[Neuroscience] Re: Electrical Synapses..
jkrah_dot_geo_ at yahoo_dot.com
Thu Mar 2 19:03:13 EST 2006
Thanks Matthew for your response also.. Im starting to think this may be
an area (importance of elec synapse) of debate in coming years..
The other day I read (and please remember I am really a beginner) that
GapJuncions (ie elect synapse) can potentially also allow the transfer
of larger molecules ie transmitters / 2nd Messenger molecules etc..
Surely this also had some huge potential for the (long term) modulation
The thing I find really interesting (and complex) is the Integrative
functions of these gap junctions.. reading about the Leech S-Cell
network (& effects of 5ht in learning) - it seems that when a group of
cells is tightly coupled by gap-junctions - they can be thought of
effectively one-big-cell.. now if massive connected area of cells exist
(eg cortex) - can these also be considered to be acting like single
neural entities ???
on a side note - I read about the ability of a axonal branch to delay
and then reflect a AP back up the main axon the other day.. Im starting
to think that in Neurobio - if soemthing is remotely physically possible
.. then its probably happening somewhere.. I love this stuff..

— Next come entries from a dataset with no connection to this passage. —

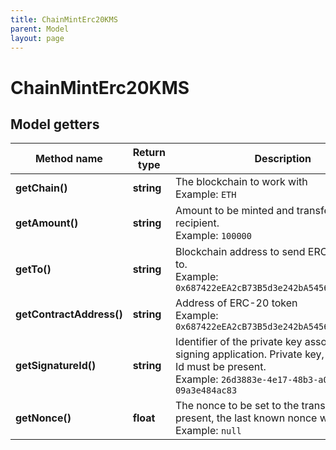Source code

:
 ```yaml
---
title: ChainMintErc20KMS
parent: Model
layout: page
---
```


# ChainMintErc20KMS

## Model getters

Method name | Return type | Description | Notes
------------ | ------------- | ------------- | -------------
**getChain()** | **string** | The blockchain to work with <br>Example: `ETH` |
**getAmount()** | **string** | Amount to be minted and transferred to the recipient. <br>Example: `100000` |
**getTo()** | **string** | Blockchain address to send ERC-20 tokens to. <br>Example: `0x687422eEA2cB73B5d3e242bA5456b782919AFc85` |
**getContractAddress()** | **string** | Address of ERC-20 token <br>Example: `0x687422eEA2cB73B5d3e242bA5456b782919AFc85` |
**getSignatureId()** | **string** | Identifier of the private key associated in signing application. Private key, or signature Id must be present. <br>Example: `26d3883e-4e17-48b3-a0ee-09a3e484ac83` |
**getNonce()** | **float** | The nonce to be set to the transaction; if not present, the last known nonce will be used <br>Example: `null` | [optional]

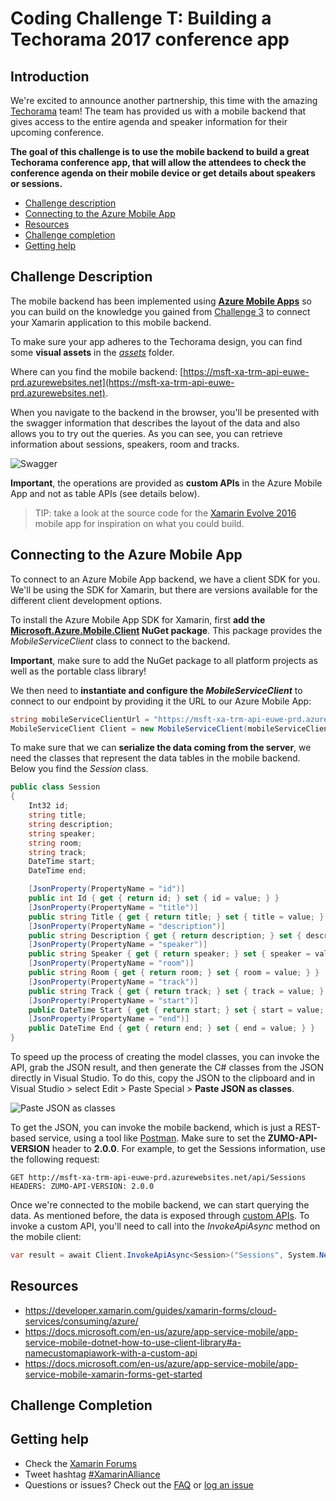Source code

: # Coding Challenge T: Building a Techorama 2017 conference app 

## Introduction

We're excited to announce another partnership, this time with the amazing [Techorama](http://www.techorama.be) team! The team has provided us with a mobile backend that gives access to the entire agenda and speaker information for their upcoming conference.  

**The goal of this challenge is to use the mobile backend to build a great Techorama conference app, that will allow the attendees to check the conference agenda on their mobile device or get details about speakers or sessions.**


* [Challenge description](#description)
* [Connecting to the Azure Mobile App](#connecttobackend)
* [Resources](#resources)
* [Challenge completion](#completion)
* [Getting help](#gethelp)


## <a name="description"></a>Challenge Description

The mobile backend has been implemented using [**Azure Mobile Apps**](https://azure.microsoft.com/en-us/services/app-service/mobile/) so you can build on the knowledge you gained from [Challenge 3](https://github.com/msdxbelux/XamarinAlliance/tree/master/Challenge%203) to connect your Xamarin application to this mobile backend.

To make sure your app adheres to the Techorama design, you can find some **visual assets** in the [*assets*](https://github.com/msdxbelux/XamarinAlliance/blob/master/Challenge%20T/assets) folder.

Where can you find the mobile backend: [https://msft-xa-trm-api-euwe-prd.azurewebsites.net](https://msft-xa-trm-api-euwe-prd.azurewebsites.net).

When you navigate to the backend in the browser, you'll be presented with the swagger information that describes the layout of the data and also allows you to try out the queries. As you can see, you can retrieve information about sessions, speakers, room and tracks.

![Swagger](https://github.com/msdxbelux/XamarinAlliance/blob/master/Challenge%20T/images/xa_cht_swagger.jpg)

**Important**, the operations are provided as **custom APIs** in the Azure Mobile App and not as table APIs (see details below).

> TIP: take a look at the source code for the [Xamarin Evolve 2016](https://github.com/xamarinhq/app-evolve) mobile app for inspiration on what you could build.


## <a name="connecttobackend"></a>Connecting to the Azure Mobile App 

To connect to an Azure Mobile App backend, we have a client SDK for you. We'll be using the SDK for Xamarin, but there are versions available for the different client development options.

To install the Azure Mobile App SDK for Xamarin, first **add the [Microsoft.Azure.Mobile.Client](https://www.nuget.org/packages/Microsoft.Azure.Mobile.Client/) NuGet package**. This package provides the *MobileServiceClient* class to connect to the backend.

**Important**, make sure to add the NuGet package to all platform projects as well as the portable class library!

We then need to **instantiate and configure the *MobileServiceClient*** to connect to our endpoint by providing it the URL to our Azure Mobile App:

```csharp
string mobileServiceClientUrl = "https://msft-xa-trm-api-euwe-prd.azurewebsites.net";
MobileServiceClient Client = new MobileServiceClient(mobileServiceClientUrl);
```

To make sure that we can **serialize the data coming from the server**, we need the classes that represent the data tables in the mobile backend. Below you find the *Session* class. 

```csharp
public class Session
{
    Int32 id;
    string title;
    string description;
    string speaker;
    string room;
    string track;
    DateTime start;
    DateTime end;

    [JsonProperty(PropertyName = "id")]
    public int Id { get { return id; } set { id = value; } }
    [JsonProperty(PropertyName = "title")]
    public string Title { get { return title; } set { title = value; } }
    [JsonProperty(PropertyName = "description")]
    public string Description { get { return description; } set { description = value; } }
    [JsonProperty(PropertyName = "speaker")]
    public string Speaker { get { return speaker; } set { speaker = value; } }
    [JsonProperty(PropertyName = "room")]
    public string Room { get { return room; } set { room = value; } }
    [JsonProperty(PropertyName = "track")]
    public string Track { get { return track; } set { track = value; } }
    [JsonProperty(PropertyName = "start")]
    public DateTime Start { get { return start; } set { start = value; } }
    [JsonProperty(PropertyName = "end")]
    public DateTime End { get { return end; } set { end = value; } }
}
```

To speed up the process of creating the model classes, you can invoke the API, grab the JSON result, and then generate the C# classes from the JSON directly in Visual Studio. To do this, copy the JSON to the clipboard and in Visual Studio > select Edit > Paste Special > **Paste JSON as classes**.

![Paste JSON as classes](https://github.com/msdxbelux/XamarinAlliance/blob/master/Challenge%20T/images/xa_paste_classes.jpg)

To get the JSON, you can invoke the mobile backend, which is just a REST-based service, using a tool like [Postman](https://www.getpostman.com/). Make sure to set the **ZUMO-API-VERSION** header to **2.0.0**. For example, to get the Sessions information, use the following request:

```
GET http://msft-xa-trm-api-euwe-prd.azurewebsites.net/api/Sessions
HEADERS: ZUMO-API-VERSION: 2.0.0 
```


Once we're connected to the mobile backend, we can start querying the data. As mentioned before, the data is exposed through [custom APIs](https://docs.microsoft.com/en-us/azure/app-service-mobile/app-service-mobile-dotnet-how-to-use-client-library#a-namecustomapiawork-with-a-custom-api). To invoke a custom API, you'll need to call into the *InvokeApiAsync* method on the mobile client:

```csharp
var result = await Client.InvokeApiAsync<Session>("Sessions", System.Net.Http.HttpMethod.Get, null);
```


## <a name="resources"></a>Resources

* https://developer.xamarin.com/guides/xamarin-forms/cloud-services/consuming/azure/
* https://docs.microsoft.com/en-us/azure/app-service-mobile/app-service-mobile-dotnet-how-to-use-client-library#a-namecustomapiawork-with-a-custom-api 
* https://docs.microsoft.com/en-us/azure/app-service-mobile/app-service-mobile-xamarin-forms-get-started


## <a name="completion"></a>Challenge Completion


## <a name="gethelp"></a>Getting help

* Check the [Xamarin Forums](https://forums.xamarin.com/)
* Tweet hashtag [#XamarinAlliance](https://twitter.com/hashtag/xamarinalliance)
* Questions or issues? Check out the [FAQ](https://github.com/msdxbelux/XamarinAlliance/blob/master/FAQ.md) or [log an issue](https://github.com/msdxbelux/XamarinAlliance/issues)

Thanks again for you feedback guys!!! .. I feel priveiged to be able to
ask these things to poeple 'in the know'..
r norman wrote:
> On Mon, 27 Feb 2006 22:27:31 +1100, Matthew Kirkcaldie
> <m.kirkcaldie at removethis.unsw.edu.au> wrote:
>>In article <8cpnv11877uv17u7bj2118799sudpenhs4 at 4ax.com>,
>>r norman <NotMyRealEmail at _comcast.net> wrote:
>>>However the neglect is probably well deserved. They do exist in both
>>>vertebrates (including humans) and invertebrates and some very special
>>>connections do use electrical synapses, but they are basically very
>>>boring. The chemical synapses do all the "heavy lifting" in nervous
>>>calculations, because they have the ability to be much more easily
>>>modulated by a variety of causes including prior activity. So
>>>interesting things like learning and memory must really be due to
>>>chemical synapses, not electrical ones.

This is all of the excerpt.